● **Aim of the task**:
Find every line below where the string "thesis" shows up, and copy those lines.

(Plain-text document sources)
******************************

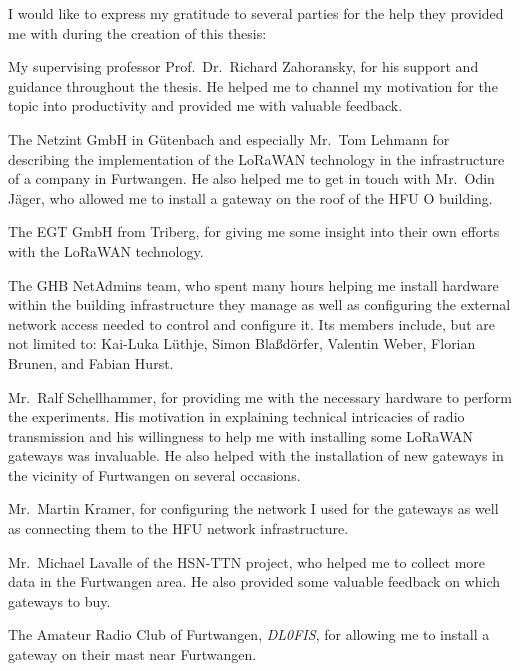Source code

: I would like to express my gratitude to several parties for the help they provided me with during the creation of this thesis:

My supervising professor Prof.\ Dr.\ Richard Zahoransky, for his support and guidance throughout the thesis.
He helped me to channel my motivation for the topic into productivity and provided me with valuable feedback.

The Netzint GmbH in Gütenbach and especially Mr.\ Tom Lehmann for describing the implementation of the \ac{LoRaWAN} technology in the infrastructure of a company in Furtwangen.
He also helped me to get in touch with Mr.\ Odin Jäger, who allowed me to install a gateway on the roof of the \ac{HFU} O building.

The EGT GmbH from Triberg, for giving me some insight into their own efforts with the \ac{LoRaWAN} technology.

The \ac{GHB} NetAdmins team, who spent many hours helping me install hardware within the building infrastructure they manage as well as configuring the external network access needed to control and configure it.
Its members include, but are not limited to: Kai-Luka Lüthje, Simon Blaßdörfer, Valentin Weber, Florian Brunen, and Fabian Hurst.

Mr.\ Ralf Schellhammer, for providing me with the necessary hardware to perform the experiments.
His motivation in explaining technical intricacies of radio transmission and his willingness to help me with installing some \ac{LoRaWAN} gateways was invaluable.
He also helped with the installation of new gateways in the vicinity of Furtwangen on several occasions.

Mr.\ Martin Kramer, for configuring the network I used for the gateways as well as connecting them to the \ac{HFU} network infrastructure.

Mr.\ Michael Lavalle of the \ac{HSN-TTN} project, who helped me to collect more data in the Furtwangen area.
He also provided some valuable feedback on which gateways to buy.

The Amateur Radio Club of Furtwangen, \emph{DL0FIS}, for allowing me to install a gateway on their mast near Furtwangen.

******************************

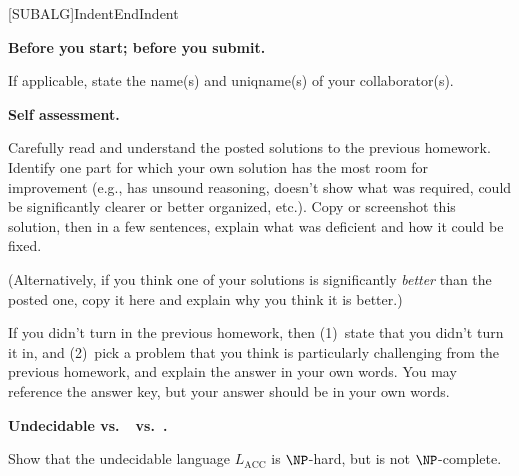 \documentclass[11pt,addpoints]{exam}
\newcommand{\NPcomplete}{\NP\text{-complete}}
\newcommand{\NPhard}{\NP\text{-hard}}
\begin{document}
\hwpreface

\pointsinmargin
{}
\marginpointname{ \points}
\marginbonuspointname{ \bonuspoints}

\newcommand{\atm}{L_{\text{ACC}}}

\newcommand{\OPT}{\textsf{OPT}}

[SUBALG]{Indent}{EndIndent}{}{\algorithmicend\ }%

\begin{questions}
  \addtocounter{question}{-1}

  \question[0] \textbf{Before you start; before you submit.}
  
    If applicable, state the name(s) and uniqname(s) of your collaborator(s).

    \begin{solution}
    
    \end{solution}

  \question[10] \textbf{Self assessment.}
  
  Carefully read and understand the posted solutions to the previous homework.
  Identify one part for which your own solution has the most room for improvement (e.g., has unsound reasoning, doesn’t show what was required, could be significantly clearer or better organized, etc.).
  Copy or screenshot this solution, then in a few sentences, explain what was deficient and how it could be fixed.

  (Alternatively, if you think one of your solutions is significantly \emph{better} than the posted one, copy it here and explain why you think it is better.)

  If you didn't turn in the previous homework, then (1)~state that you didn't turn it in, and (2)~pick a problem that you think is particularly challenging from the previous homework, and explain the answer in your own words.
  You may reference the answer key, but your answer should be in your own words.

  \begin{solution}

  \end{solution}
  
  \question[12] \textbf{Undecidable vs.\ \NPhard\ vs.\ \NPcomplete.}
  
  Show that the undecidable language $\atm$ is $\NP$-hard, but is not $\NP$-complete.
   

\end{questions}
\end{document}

******************************

● **Finished exercise**:
: I would like to express my gratitude to several parties for the help they provided me with during the creation of this thesis:
My supervising professor Prof.\ Dr.\ Richard Zahoransky, for his support and guidance throughout the thesis.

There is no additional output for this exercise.